While graduates from the highest income homes saw a faster rate of increase in borrowing, those from low-income families continue to be more likely to graduate with student loans.
While graduates from the highest income homes saw a faster rate of increase in borrowing, those from low-income families continue to be more likely to graduate with student loans, with 77% graduating with debt in 2012, compared with 50% of their most affluent peers. And the share of low-income graduates who borrow has also increased in recent decades, rising from 67% to 77% over a period of roughly 20 years. But the rate of increase in the likelihood of borrowing has been much more modest among graduates from the lowest income group than it has among middle- and high-income graduates over the past 20 years.
What has changed over the course of roughly two decades then is the pervasiveness of student borrowing across income groups: In the early ’90s, only among graduates from low-income families did a majority of graduates finish college with student debt. Now, solid majorities of graduates from middle-income families (both lower-middle and upper-middle) finish with debt, and half of students from the most affluent quartile of families do the same.

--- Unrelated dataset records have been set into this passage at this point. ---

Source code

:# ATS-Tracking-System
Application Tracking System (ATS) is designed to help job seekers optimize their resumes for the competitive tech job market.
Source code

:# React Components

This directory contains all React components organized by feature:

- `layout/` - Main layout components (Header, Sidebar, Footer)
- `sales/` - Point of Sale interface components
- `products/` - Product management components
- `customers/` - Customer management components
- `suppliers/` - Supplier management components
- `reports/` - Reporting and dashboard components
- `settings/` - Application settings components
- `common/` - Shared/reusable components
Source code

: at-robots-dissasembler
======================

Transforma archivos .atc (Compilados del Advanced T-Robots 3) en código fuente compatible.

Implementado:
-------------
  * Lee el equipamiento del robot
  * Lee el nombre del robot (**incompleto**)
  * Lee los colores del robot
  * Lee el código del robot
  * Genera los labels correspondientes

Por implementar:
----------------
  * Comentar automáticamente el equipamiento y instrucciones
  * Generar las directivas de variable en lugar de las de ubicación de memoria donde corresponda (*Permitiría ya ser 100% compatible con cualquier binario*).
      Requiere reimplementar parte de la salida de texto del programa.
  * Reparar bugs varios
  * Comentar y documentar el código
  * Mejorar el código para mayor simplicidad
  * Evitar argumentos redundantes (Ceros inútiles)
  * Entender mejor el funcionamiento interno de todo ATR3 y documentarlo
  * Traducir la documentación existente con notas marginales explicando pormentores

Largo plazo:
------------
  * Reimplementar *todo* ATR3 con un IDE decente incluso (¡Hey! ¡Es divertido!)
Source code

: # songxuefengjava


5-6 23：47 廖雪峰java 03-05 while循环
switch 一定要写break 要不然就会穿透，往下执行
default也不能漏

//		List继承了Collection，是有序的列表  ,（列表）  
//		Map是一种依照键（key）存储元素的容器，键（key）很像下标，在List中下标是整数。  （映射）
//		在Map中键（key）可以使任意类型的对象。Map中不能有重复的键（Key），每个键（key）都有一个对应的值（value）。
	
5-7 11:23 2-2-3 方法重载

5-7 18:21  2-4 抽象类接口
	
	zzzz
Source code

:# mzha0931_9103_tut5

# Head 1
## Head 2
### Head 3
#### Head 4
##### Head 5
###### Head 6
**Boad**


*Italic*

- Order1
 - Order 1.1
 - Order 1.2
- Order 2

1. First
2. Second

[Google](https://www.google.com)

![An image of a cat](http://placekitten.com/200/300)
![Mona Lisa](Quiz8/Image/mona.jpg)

The Pew Research analysis shows, similarly, that there has been a sharper increase in student borrowing among graduates with more highly educated parents. In the class of 2011-2012, some 61% of students whose parents also had graduated from college left school with some student debt. This represented a 50% increase compared with students from similar backgrounds who graduated 20 years earlier. The increase in borrowing among students whose parents have less education was significantly smaller, although those students remain more likely to borrow.
Among recent college graduates who borrowed, the typical amount of cumulative student debt for their undergraduate education increased from $12,434 for the class of 1992-93 to $26,885 for the class of 2011-12 (figures adjusted for inflation). The increase in the median amount of debt by newly minted borrowers between the class of 1992-93 and the 2011-12 varied somewhat by the graduates’ economic circumstances. But regardless of family income, the typical amount owed at graduation increased about twofold over this time period.
The profile of student borrowers has shifted not only along economic lines but also by gender. Female graduates are now somewhat more likely than male graduates to have borrowed money to finance their college education, and women in the class of 2012 owe more of the total student debt than their counterparts in the class of 1993.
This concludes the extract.